Раньше может и не спорил бы. Может, развернулся бы, обидевшись и за такой прием, и за то, что мать безоговорочно дону Грею верит. Но не сейчас. Разучился обижаться за слова. Знал, что иногда самые колючие слова самые близкие люди говорят, совсем не для того, чтобы обидеть. Другое видел. Страх видел, тревогу видел и любовь тоже видел. Огромную и большую, как море.
И не ранить дона Лина хотела, а защитить. Тут даже дурак бы понял.
Поэтому только головой покачал.
– Нет, мам. Без вас не улечу. Я с Дэей поговорить должен. И Томаша увидеть хочу. И их уговорить попробую. Пойдем домой...
Дона Лина замерла, после вдруг Ская оттолкнула и... закричала.
– Их нет! Некого уже уговаривать... нет больше никого. Уходи!!!
А после ничего не объясняя, вдруг развернулась и к дому побежала.
Ская словно по щеке хлестнули. Больно стало... Больно и непонятно. Совершенно непонятно. Но не собирался так вот все оставлять. И вслед за матерью бросился. Нужен был ответ. Понимал, что-то страшное случилось. И он должен знать, что именно.
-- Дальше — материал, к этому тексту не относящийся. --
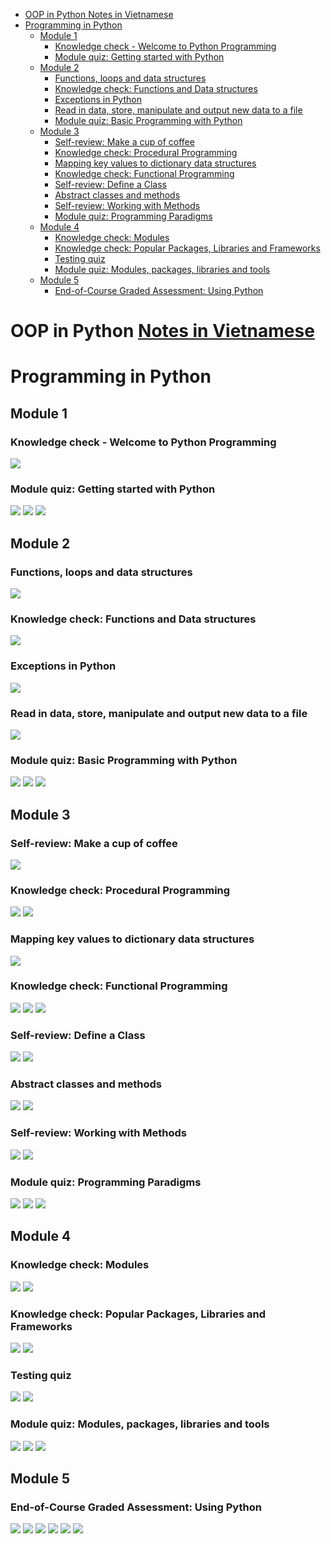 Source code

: - [OOP in Python Notes in Vietnamese](#oop-in-python-notes-in-vietnamese)
- [Programming in Python](#programming-in-python)
  - [Module 1](#module-1)
    - [Knowledge check - Welcome to Python Programming](#knowledge-check---welcome-to-python-programming)
    - [Module quiz: Getting started with Python](#module-quiz-getting-started-with-python)
  - [Module 2](#module-2)
    - [Functions, loops and data structures](#functions-loops-and-data-structures)
    - [Knowledge check: Functions and Data structures](#knowledge-check-functions-and-data-structures)
    - [Exceptions in Python](#exceptions-in-python)
    - [Read in data, store, manipulate and output new data to a file](#read-in-data-store-manipulate-and-output-new-data-to-a-file)
    - [Module quiz: Basic Programming with Python](#module-quiz-basic-programming-with-python)
  - [Module 3](#module-3)
    - [Self-review: Make a cup of coffee](#self-review-make-a-cup-of-coffee)
    - [Knowledge check: Procedural Programming](#knowledge-check-procedural-programming)
    - [Mapping key values to dictionary data structures](#mapping-key-values-to-dictionary-data-structures)
    - [Knowledge check: Functional Programming](#knowledge-check-functional-programming)
    - [Self-review: Define a Class](#self-review-define-a-class)
    - [Abstract classes and methods](#abstract-classes-and-methods)
    - [Self-review: Working with Methods](#self-review-working-with-methods)
    - [Module quiz: Programming Paradigms](#module-quiz-programming-paradigms)
  - [Module 4](#module-4)
    - [Knowledge check: Modules](#knowledge-check-modules)
    - [Knowledge check: Popular Packages, Libraries and Frameworks](#knowledge-check-popular-packages-libraries-and-frameworks)
    - [Testing quiz](#testing-quiz)
    - [Module quiz: Modules, packages, libraries and tools](#module-quiz-modules-packages-libraries-and-tools)
  - [Module 5](#module-5)
    - [End-of-Course Graded Assessment: Using Python](#end-of-course-graded-assessment-using-python)

# OOP in Python [Notes in Vietnamese](https://viblo.asia/p/lap-trinh-huong-doi-tuong-trong-python-cho-nguoi-moi-3RlL5GYm4bB)

# Programming in Python

## Module 1

### Knowledge check - Welcome to Python Programming

![](images/1.png)

### Module quiz: Getting started with Python

![](images/2.png)
![](images/3.png)
![](images/4.png)

## Module 2

### Functions, loops and data structures

![](images/5.png)

### Knowledge check: Functions and Data structures

![](images/6.png)

### Exceptions in Python

![](images/7.png)

### Read in data, store, manipulate and output new data to a file

![](images/8.png)

### Module quiz: Basic Programming with Python

![](images/9.png)
![](images/10.png)
![](images/11.png)

## Module 3

### Self-review: Make a cup of coffee

![](images/12.png)

### Knowledge check: Procedural Programming

![](images/13.png)
![](images/14.png)

### Mapping key values to dictionary data structures

![](images/15.png)

### Knowledge check: Functional Programming

![](images/16.png)
![](images/17.png)
![](images/18.png)

### Self-review: Define a Class

![](images/19.png)
![](images/20.png)

### Abstract classes and methods

![](images/21.png)
![](images/22.png)

### Self-review: Working with Methods

![](images/23.png)
![](images/24.png)

### Module quiz: Programming Paradigms

![](images/25.png)
![](images/26.png)
![](images/27.png)

## Module 4

### Knowledge check: Modules

![](images/28.png)
![](images/29.png)

### Knowledge check: Popular Packages, Libraries and Frameworks

![](images/30.png)
![](images/31.png)

### Testing quiz

![](images/32.png)
![](images/33.png)

### Module quiz: Modules, packages, libraries and tools

![](images/34.png)
![](images/35.png)
![](images/36.png)

## Module 5

### End-of-Course Graded Assessment: Using Python

![](images/37.png)
![](images/38.png)
![](images/39.png)
![](images/40.png)
![](images/41.png)
![](images/42.png)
Догнал. Остановил. Развернул к себе и, держа за плечи, сказал:
– Нет, мама. Не уйду. Расскажи мне, что у вас тут происходит. Где маленькие? Почему я даже в дом зайти не могу, почему мы прячемся... Слышишь?
И она сдалась сразу. Сникла. Перестала сопротивляться. Но и сейчас в дом не повела, а снова подальше в тень, в темноту от посторонних глаз.
– Мне нельзя уходить из лавки надолго. Грей ругаться будет. Все изменилось, Скай. Жизнь изменилась. Магриб умирает. Ты же видишь... А за солнце, даже за такое солнце, община должна каждый год плату вносить... У нас же совсем не осталось денег. Не осталось ни золота, ни драгоценностей - их отдали в прошлом году, когда поняли, что урожая больше не будет и доходов ждать неоткуда. А сейчас... Мэр сказал, что Аграрный союз согласился за то, что Фео починят, плату живым товаром взять. Из Мааа надо было триста человек собрать - молодых, детей... Дею забрали... Просто из лицея. И Томаша забрали... Я думала, я с ума сойду. Я кричала, плакала... Но... Что я могу против воли мэра? Да и не у одной меня горе случилось. В каждой семье такое... На одно лишь надежда. Грей говорит, что если на Магрибе снова поля зацветут, то тогда можно будет всех-всех назад вернуть... Урожая лемоля даже за один год хватит с долгами расплатиться.